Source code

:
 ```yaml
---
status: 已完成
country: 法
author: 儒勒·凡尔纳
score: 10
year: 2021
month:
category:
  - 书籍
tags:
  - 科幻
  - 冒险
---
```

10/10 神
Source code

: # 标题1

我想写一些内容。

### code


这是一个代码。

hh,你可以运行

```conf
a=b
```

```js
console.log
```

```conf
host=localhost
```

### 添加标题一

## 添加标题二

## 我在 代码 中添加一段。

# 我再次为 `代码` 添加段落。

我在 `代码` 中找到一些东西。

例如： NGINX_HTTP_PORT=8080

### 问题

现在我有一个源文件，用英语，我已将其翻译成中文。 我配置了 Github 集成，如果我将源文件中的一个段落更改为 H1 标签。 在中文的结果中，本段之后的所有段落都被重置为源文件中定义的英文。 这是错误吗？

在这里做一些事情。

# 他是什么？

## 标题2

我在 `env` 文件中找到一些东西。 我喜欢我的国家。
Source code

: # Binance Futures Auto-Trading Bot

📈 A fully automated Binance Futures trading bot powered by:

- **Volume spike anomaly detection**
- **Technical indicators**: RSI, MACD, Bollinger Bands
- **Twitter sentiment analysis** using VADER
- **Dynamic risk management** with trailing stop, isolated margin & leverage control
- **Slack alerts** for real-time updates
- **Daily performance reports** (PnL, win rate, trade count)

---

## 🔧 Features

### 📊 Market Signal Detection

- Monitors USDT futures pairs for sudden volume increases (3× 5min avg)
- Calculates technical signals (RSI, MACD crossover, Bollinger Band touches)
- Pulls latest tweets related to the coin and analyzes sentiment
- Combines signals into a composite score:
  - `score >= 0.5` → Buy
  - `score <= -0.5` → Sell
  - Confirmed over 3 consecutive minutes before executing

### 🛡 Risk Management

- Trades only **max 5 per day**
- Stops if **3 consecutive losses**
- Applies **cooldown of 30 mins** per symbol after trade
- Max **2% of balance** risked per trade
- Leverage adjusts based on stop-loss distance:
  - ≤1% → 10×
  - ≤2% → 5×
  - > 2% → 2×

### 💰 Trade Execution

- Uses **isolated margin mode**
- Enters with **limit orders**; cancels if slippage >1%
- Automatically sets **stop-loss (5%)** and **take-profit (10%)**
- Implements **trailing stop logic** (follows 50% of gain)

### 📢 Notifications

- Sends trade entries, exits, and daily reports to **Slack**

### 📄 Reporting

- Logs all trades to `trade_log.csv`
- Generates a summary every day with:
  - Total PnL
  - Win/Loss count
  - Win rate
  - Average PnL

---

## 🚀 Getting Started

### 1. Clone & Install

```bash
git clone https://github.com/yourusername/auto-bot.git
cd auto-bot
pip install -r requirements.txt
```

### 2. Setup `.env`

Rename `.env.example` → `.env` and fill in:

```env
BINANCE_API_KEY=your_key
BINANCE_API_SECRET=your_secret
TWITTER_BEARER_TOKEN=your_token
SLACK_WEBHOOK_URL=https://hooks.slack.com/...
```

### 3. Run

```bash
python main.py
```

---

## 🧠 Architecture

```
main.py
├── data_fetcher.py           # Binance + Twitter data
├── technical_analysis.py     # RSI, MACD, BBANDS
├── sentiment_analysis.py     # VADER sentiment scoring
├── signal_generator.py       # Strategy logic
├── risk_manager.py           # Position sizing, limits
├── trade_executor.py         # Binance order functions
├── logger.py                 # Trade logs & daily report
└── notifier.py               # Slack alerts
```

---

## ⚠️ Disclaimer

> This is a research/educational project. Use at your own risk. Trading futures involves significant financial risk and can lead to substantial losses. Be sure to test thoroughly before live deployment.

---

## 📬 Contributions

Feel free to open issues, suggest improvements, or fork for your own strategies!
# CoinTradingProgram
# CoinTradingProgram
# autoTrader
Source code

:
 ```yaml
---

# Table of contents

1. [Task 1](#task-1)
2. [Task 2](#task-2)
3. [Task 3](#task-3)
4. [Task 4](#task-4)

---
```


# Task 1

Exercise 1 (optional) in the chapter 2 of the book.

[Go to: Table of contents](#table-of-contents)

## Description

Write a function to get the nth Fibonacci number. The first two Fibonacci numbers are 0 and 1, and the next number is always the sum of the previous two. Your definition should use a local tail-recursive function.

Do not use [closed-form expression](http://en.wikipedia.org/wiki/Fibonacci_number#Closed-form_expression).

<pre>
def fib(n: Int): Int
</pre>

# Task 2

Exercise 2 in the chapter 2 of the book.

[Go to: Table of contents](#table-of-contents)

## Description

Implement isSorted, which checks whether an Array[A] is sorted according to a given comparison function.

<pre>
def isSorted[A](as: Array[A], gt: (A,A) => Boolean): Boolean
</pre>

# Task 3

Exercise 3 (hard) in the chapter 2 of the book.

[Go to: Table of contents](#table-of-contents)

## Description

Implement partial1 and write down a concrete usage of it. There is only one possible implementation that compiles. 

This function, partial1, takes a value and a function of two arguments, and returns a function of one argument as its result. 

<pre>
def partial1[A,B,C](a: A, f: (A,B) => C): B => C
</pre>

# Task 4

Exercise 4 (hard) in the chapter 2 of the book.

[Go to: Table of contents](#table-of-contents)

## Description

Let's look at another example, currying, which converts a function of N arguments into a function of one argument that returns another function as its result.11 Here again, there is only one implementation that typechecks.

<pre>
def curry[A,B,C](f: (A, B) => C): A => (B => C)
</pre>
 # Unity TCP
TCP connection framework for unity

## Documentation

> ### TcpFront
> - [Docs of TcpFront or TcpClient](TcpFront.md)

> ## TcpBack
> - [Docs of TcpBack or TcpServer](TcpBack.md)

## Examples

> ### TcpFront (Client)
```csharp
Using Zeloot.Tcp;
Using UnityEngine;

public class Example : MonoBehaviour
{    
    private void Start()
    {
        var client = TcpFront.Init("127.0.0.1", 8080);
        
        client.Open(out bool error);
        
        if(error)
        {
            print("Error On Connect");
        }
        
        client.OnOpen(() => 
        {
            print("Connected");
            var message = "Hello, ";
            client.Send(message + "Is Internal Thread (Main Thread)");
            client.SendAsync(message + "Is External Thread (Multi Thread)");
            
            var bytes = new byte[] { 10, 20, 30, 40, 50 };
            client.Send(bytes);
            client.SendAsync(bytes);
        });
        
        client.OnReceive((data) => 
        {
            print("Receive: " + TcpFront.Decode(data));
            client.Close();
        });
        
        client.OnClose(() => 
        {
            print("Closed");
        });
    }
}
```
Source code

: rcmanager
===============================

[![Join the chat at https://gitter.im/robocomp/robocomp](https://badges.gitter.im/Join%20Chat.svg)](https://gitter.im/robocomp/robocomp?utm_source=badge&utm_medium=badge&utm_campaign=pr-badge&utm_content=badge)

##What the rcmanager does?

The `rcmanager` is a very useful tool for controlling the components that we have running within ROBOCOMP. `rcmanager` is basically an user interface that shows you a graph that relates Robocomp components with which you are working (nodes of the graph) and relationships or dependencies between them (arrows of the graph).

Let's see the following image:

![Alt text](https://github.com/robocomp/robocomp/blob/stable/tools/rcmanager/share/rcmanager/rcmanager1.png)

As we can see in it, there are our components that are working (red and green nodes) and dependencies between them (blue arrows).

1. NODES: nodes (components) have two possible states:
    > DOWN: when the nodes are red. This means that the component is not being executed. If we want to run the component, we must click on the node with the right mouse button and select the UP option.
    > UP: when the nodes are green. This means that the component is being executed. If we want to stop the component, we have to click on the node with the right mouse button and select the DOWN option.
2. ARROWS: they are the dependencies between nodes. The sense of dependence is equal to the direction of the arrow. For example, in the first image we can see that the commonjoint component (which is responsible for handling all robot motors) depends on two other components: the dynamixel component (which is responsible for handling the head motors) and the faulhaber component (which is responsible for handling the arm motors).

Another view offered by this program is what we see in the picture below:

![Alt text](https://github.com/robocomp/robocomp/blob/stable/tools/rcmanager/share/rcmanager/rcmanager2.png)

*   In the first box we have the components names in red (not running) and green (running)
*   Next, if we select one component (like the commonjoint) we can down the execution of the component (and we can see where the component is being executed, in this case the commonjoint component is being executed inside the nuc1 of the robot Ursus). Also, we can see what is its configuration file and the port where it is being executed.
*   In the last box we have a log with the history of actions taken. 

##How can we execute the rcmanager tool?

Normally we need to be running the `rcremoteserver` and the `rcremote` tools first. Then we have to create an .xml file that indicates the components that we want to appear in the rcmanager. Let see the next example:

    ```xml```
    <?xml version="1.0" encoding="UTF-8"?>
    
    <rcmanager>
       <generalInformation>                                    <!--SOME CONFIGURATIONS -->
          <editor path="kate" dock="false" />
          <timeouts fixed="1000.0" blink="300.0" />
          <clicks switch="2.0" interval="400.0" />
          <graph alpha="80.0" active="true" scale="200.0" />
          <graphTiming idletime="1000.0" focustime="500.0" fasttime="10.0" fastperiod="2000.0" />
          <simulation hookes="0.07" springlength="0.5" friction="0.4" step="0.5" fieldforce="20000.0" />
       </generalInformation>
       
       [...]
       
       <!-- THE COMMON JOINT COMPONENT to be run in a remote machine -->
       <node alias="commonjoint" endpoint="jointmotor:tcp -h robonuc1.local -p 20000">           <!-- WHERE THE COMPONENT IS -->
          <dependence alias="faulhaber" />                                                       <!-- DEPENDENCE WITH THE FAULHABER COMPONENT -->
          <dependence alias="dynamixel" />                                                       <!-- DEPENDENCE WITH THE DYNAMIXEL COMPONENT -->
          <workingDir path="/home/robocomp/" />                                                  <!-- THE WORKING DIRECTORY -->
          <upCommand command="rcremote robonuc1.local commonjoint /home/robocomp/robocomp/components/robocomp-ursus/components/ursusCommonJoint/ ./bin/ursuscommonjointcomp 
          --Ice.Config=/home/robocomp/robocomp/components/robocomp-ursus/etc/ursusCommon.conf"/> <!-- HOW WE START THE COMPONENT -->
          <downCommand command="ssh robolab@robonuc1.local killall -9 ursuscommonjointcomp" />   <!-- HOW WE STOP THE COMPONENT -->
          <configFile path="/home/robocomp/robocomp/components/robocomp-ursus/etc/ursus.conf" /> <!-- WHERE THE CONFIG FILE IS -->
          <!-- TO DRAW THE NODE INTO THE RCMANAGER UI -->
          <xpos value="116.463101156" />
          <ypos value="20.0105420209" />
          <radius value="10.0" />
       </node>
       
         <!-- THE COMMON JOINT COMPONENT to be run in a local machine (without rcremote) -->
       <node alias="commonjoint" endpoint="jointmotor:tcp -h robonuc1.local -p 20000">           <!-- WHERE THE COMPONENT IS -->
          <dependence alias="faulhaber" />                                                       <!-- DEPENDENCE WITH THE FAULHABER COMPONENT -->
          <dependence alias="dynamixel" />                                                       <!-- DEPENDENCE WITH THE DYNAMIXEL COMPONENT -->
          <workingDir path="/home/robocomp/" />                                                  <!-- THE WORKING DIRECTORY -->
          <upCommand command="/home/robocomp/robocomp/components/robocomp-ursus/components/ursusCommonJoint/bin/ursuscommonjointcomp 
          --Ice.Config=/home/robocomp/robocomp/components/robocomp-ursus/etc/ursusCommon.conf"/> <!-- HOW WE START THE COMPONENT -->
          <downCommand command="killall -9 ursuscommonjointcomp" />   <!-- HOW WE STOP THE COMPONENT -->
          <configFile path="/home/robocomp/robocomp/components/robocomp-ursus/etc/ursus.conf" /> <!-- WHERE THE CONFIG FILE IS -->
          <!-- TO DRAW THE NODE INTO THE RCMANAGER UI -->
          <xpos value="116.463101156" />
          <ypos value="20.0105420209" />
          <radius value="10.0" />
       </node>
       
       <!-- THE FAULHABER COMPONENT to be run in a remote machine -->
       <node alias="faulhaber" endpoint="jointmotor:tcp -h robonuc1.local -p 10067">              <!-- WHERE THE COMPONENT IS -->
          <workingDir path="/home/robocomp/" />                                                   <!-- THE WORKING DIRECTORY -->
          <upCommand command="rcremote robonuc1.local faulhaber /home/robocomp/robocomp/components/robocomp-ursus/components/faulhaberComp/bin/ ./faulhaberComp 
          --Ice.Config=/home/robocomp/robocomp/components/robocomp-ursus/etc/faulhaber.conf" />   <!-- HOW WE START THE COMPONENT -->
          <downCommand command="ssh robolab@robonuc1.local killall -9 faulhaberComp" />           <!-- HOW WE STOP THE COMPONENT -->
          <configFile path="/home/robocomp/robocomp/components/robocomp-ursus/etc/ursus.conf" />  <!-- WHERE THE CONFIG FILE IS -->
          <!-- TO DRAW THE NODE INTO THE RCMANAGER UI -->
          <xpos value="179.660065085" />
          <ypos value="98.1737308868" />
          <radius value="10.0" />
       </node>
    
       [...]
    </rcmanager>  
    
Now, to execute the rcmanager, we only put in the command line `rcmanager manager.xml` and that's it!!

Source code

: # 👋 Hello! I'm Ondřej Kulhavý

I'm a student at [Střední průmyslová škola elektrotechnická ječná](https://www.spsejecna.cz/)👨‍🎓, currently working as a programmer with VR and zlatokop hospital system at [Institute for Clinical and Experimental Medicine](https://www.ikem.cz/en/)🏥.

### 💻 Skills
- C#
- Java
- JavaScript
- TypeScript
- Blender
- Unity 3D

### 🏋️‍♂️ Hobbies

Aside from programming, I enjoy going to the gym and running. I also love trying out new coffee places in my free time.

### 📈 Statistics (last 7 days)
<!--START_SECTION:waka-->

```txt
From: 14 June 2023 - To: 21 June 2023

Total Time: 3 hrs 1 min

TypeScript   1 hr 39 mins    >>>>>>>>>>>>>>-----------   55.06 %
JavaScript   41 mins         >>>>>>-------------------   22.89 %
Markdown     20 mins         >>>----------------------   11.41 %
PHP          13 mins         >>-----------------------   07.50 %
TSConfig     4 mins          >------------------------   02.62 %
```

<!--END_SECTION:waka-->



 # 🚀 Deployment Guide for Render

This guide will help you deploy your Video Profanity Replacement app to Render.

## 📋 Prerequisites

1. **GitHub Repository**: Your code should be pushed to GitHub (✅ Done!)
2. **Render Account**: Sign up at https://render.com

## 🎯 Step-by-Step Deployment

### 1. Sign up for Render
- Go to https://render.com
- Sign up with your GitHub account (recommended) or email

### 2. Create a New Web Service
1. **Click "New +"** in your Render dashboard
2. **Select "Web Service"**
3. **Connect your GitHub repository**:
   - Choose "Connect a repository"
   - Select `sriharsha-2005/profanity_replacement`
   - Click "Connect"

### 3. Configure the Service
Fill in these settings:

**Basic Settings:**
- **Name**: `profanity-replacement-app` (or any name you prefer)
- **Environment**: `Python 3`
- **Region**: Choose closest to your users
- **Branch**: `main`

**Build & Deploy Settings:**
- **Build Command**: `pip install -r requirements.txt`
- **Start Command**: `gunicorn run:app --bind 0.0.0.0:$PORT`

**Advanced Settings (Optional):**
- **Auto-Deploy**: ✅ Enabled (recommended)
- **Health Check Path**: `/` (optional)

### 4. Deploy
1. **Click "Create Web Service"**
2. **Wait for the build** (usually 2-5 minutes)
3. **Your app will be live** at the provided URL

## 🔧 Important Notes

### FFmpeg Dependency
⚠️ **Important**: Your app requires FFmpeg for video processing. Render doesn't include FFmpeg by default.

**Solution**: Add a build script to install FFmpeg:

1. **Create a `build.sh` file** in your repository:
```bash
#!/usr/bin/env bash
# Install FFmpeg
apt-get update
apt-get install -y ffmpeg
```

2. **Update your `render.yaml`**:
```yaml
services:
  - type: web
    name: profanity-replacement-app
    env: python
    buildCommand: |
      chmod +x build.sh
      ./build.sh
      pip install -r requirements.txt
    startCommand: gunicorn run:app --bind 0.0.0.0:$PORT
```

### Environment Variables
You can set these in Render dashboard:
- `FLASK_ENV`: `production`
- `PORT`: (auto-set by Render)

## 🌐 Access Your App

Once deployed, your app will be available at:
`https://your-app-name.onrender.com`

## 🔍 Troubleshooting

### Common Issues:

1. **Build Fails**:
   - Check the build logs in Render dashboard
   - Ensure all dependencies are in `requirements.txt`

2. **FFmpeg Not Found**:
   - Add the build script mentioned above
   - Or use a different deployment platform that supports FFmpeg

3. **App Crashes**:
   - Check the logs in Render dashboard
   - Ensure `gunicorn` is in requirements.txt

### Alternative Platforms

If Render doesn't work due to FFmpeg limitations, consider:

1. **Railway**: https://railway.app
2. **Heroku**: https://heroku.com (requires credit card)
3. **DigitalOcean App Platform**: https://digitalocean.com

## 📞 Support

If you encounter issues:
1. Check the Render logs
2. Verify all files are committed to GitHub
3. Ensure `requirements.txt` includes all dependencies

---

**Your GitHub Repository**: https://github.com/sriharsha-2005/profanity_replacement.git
◆ ◆ ◆ ◆
» WHAT TO DO:
Please write out the material word for word from its first line through the line holding "### 💰 Trade Execution", including both, and no line past it.

» EXERCISE ANSWER:
Source code

:
 ```yaml
---
status: 已完成
country: 法
author: 儒勒·凡尔纳
score: 10
year: 2021
month:
category:
  - 书籍
tags:
  - 科幻
  - 冒险
---
```

10/10 神
Source code

: # 标题1

我想写一些内容。

### code


这是一个代码。

hh,你可以运行

```conf
a=b
```

```js
console.log
```

```conf
host=localhost
```

### 添加标题一

## 添加标题二

## 我在 代码 中添加一段。

# 我再次为 `代码` 添加段落。

我在 `代码` 中找到一些东西。

例如： NGINX_HTTP_PORT=8080

### 问题

现在我有一个源文件，用英语，我已将其翻译成中文。 我配置了 Github 集成，如果我将源文件中的一个段落更改为 H1 标签。 在中文的结果中，本段之后的所有段落都被重置为源文件中定义的英文。 这是错误吗？

在这里做一些事情。

# 他是什么？

## 标题2

我在 `env` 文件中找到一些东西。 我喜欢我的国家。
Source code

: # Binance Futures Auto-Trading Bot

📈 A fully automated Binance Futures trading bot powered by:

- **Volume spike anomaly detection**
- **Technical indicators**: RSI, MACD, Bollinger Bands
- **Twitter sentiment analysis** using VADER
- **Dynamic risk management** with trailing stop, isolated margin & leverage control
- **Slack alerts** for real-time updates
- **Daily performance reports** (PnL, win rate, trade count)

---

## 🔧 Features

### 📊 Market Signal Detection

- Monitors USDT futures pairs for sudden volume increases (3× 5min avg)
- Calculates technical signals (RSI, MACD crossover, Bollinger Band touches)
- Pulls latest tweets related to the coin and analyzes sentiment
- Combines signals into a composite score:
  - `score >= 0.5` → Buy
  - `score <= -0.5` → Sell
  - Confirmed over 3 consecutive minutes before executing

### 🛡 Risk Management

- Trades only **max 5 per day**
- Stops if **3 consecutive losses**
- Applies **cooldown of 30 mins** per symbol after trade
- Max **2% of balance** risked per trade
- Leverage adjusts based on stop-loss distance:
  - ≤1% → 10×
  - ≤2% → 5×
  - > 2% → 2×

### 💰 Trade Execution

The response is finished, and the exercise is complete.